これにより、レンズ体31の構造を簡易にしつつ、横長の広い照射エリアを照明することができる。また発光部35の発熱をレンズ体31の直射光用開口41、42から逃がすことができるため、レンズ体31の熱損傷を防止でき、また発光部35の温度上昇に伴う効率低下を防止できる。
【0036】
また本実施形態によれば、レンズ体31は、面状の発光部35の光軸Fの方向に位置する箇所に、当該光軸Fの方向を指向する光を左右両側の遠方(第1照射エリア90A)に向けて配光するレンズ面40Bを備える構成とした。
これにより、レンズ体31により、発光素子モジュール30の光を正面方向を除く左右両側の照射エリアに効率良く配光できる。
【0037】
また本実施形態によれば、レンズ体31、及び直射光反射面32A、32Bを含む反射体32で配光されずに散乱する非配光光で、直射光反射面32A、32Bの光が配光される照射エリア(第4照射エリア90D)より手前側の照射エリア(第5照射エリア90E)を照らす構成とした。
これにより、光源ユニット20の正面方向を幅広く効率良く照明できる。
特に本実施形態によれば、レンズ体31の裏面反射光を当該レンズ体31に向けて再反射する裏面反射光反射面たる底面32Cを反射体32に設ける構成とした。
これにより、非配光光の光量増加が図られ、より効率良く正面方向が照明される。
【0038】
また本実施形態によれば、レンズ体31は、上下方向に指向する直射光の一部を、非配光光が照らす照射エリアの両側に配光する第2レンズ面を備えることを特徴とする請求項3又は4に記載の光源ユニット。
【0039】
また本実施形態によれば、光源ユニット20は、レンズ体31の両側に、遠方に向かう光のうち俯角θが所定値以下の光が入射され、レンズ体31を挟んだ反対側の遠方に向けて反射する低俯角光反射面32D、32Eを備える構成とした。

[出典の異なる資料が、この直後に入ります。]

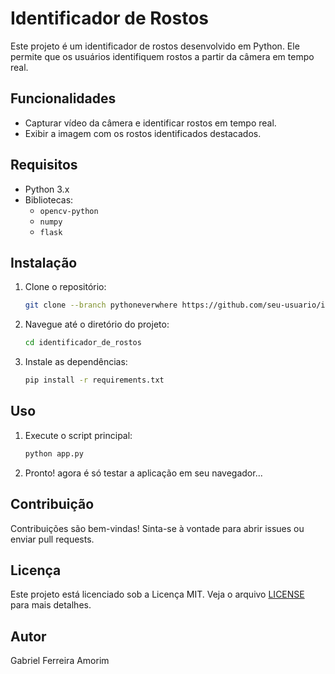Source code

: # Identificador de Rostos

Este projeto é um identificador de rostos desenvolvido em Python. Ele permite que os usuários identifiquem rostos a partir da câmera em tempo real.

## Funcionalidades

- Capturar vídeo da câmera e identificar rostos em tempo real.
- Exibir a imagem com os rostos identificados destacados.

## Requisitos

- Python 3.x
- Bibliotecas:
    - `opencv-python`
    - `numpy`
    - `flask`

## Instalação

1. Clone o repositório:
     ```bash
     git clone --branch pythoneverwhere https://github.com/seu-usuario/identificador_de_rostos.git
     ```
2. Navegue até o diretório do projeto:
     ```bash
     cd identificador_de_rostos
     ```
3. Instale as dependências:
     ```bash
     pip install -r requirements.txt
     ```

## Uso

1. Execute o script principal:
     ```bash
     python app.py
     ```
2. Pronto! agora é só testar a aplicação em seu navegador...

## Contribuição

Contribuições são bem-vindas! Sinta-se à vontade para abrir issues ou enviar pull requests.

## Licença

Este projeto está licenciado sob a Licença MIT. Veja o arquivo [LICENSE](LICENSE) para mais detalhes.

## Autor

Gabriel Ferreira Amorim

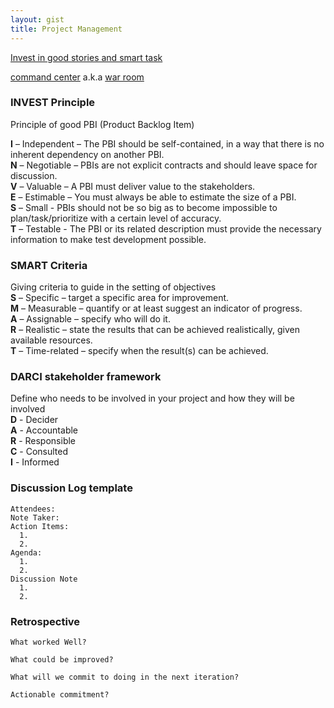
 ```yaml
---
layout: gist
title: Project Management
---
```


[Invest in good stories and smart task](https://xp123.com/articles/invest-in-good-stories-and-smart-tasks/)

[command center](https://en.wikipedia.org/wiki/Command_center)  a.k.a [war room](https://www.slideshare.net/rmurray/the-art-of-warroom)


### INVEST Principle

Principle of good PBI (Product Backlog Item)  

**I** – Independent – The PBI should be self-contained, in a way that there is no inherent dependency on another PBI.  
**N** – Negotiable – PBIs are not explicit contracts and should leave space for discussion.  
**V** – Valuable – A PBI must deliver value to the stakeholders.  
**E** – Estimable – You must always be able to estimate the size of a PBI.  
**S** – Small - PBIs should not be so big as to become impossible to plan/task/prioritize with a certain level of accuracy.  
**T** – Testable - The PBI or its related description must provide the necessary information to make test development possible.  

### SMART Criteria

Giving criteria to guide in the setting of objectives  
**S** – Specific – target a specific area for improvement.  
**M** – Measurable – quantify or at least suggest an indicator of progress.  
**A** – Assignable – specify who will do it.  
**R** – Realistic – state the results that can be achieved realistically, given available resources.  
**T** – Time-related – specify when the result(s) can be achieved.  

### DARCI stakeholder framework

Define who needs to be involved in your project and how they will be involved  
**D** - Decider  
**A** - Accountable   
**R** - Responsible  
**C** - Consulted  
**I** - Informed  


### Discussion Log template
```
Attendees:
Note Taker:
Action Items:
  1. 
  2.
Agenda:
  1.
  2.
Discussion Note
  1.
  2.
```

### Retrospective 
```
What worked Well?

What could be improved?

What will we commit to doing in the next iteration?

Actionable commitment?

```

これにより、俯角θが所定値以下の光が、器具ケース2の内側面等の隣接する物体で遮蔽されることなく左右方向の最遠方の照射に有効に利用することができる。
【0040】
上述した実施形態は、あくまでも本発明の一態様を例示するものであって、本発明の趣旨を逸脱しない範囲で任意に変形、及び応用が可能である。
【0041】
例えば、上述した実施形態では、発光素子の一例としてLEDを例示したが、これに限らず、チップオンボード構造の光源部が形成できる発光素子であれば任意の素子を用いることができる。
また例えば、トンネル照明器具を道路用照明器具の一例として例示したが、これに限らず、例えば高速道路の遮音壁の壁面に設置されて路面を照明する照明器具といったように、各種の道路用照明器具に応用が可能である。
更に、本発明の照明器具、及び光源ユニットは、道路用照明器具に拘わらず、横長に延びる照射エリアを広範囲に照らす用途の器具に適用可能である。